Your answer should consist of the lines holding "寄存器的", copied from the material below.

____

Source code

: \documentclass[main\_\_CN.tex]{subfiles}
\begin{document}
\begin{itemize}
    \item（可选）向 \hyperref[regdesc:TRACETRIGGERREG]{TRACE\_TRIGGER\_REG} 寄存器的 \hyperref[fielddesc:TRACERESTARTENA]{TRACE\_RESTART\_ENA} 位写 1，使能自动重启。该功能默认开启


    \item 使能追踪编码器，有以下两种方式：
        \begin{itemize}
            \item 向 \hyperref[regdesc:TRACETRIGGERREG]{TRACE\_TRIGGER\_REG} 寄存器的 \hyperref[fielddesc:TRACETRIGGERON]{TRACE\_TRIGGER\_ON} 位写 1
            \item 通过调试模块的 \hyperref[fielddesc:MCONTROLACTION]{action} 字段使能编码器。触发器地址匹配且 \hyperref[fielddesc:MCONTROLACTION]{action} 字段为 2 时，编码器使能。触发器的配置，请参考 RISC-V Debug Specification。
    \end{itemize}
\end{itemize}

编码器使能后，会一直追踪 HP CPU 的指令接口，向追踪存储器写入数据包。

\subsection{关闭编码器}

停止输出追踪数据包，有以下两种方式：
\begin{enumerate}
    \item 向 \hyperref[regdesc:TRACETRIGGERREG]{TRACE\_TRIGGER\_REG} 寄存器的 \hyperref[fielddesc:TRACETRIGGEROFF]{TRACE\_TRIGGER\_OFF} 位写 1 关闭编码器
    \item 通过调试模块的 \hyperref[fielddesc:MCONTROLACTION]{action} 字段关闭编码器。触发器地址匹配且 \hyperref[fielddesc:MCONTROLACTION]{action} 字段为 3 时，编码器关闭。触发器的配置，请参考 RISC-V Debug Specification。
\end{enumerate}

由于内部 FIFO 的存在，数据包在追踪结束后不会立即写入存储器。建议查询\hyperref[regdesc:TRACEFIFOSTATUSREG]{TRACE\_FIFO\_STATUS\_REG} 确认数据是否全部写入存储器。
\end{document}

____

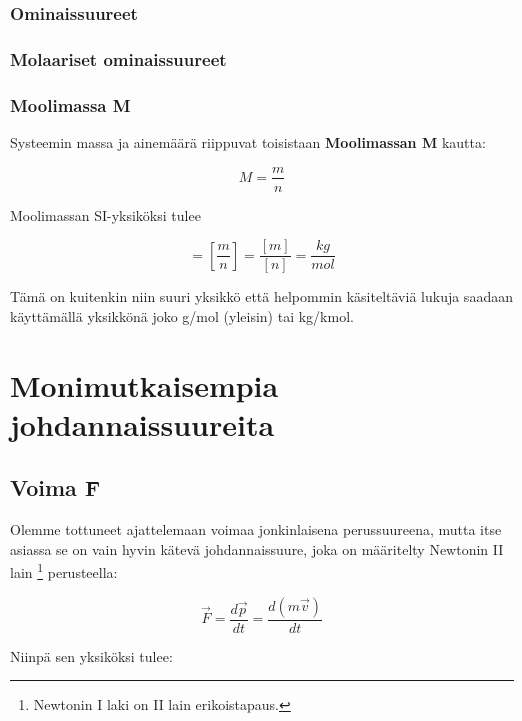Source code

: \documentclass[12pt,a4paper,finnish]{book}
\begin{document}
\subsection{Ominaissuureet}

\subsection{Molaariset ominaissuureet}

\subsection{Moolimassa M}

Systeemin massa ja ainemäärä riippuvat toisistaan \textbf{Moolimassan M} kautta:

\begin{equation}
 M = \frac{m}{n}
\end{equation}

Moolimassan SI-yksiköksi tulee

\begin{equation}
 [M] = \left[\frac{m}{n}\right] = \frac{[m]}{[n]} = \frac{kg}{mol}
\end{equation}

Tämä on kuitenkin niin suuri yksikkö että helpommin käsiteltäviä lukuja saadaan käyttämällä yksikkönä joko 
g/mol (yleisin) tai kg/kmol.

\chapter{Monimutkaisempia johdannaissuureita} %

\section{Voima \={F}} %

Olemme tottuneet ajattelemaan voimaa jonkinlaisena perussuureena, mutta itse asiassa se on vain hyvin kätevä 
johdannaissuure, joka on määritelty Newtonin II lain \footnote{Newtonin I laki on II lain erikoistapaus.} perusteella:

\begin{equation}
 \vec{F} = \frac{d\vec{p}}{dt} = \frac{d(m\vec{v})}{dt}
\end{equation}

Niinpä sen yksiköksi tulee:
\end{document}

____

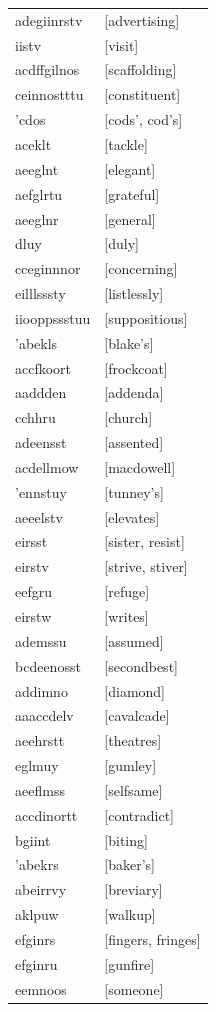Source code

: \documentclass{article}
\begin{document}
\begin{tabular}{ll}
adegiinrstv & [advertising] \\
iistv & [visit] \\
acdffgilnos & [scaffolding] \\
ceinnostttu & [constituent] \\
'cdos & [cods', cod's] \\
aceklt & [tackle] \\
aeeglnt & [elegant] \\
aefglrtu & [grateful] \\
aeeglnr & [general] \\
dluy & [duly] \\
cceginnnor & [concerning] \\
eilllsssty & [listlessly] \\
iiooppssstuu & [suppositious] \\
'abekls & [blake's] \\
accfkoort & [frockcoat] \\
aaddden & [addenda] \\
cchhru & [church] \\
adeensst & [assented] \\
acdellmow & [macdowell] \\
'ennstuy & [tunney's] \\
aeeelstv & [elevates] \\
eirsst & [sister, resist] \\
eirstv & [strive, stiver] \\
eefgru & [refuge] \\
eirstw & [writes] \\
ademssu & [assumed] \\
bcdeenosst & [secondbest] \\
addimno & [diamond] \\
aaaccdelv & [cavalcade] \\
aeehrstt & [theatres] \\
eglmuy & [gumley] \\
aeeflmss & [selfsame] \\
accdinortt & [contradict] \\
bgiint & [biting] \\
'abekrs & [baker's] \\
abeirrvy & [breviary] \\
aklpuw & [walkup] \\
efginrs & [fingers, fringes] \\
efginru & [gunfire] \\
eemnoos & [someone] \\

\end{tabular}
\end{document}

____

→ Result:
    \item（可选）向 \hyperref[regdesc:TRACETRIGGERREG]{TRACE\_TRIGGER\_REG} 寄存器的 \hyperref[fielddesc:TRACERESTARTENA]{TRACE\_RESTART\_ENA} 位写 1，使能自动重启。该功能默认开启
            \item 向 \hyperref[regdesc:TRACETRIGGERREG]{TRACE\_TRIGGER\_REG} 寄存器的 \hyperref[fielddesc:TRACETRIGGERON]{TRACE\_TRIGGER\_ON} 位写 1
    \item 向 \hyperref[regdesc:TRACETRIGGERREG]{TRACE\_TRIGGER\_REG} 寄存器的 \hyperref[fielddesc:TRACETRIGGEROFF]{TRACE\_TRIGGER\_OFF} 位写 1 关闭编码器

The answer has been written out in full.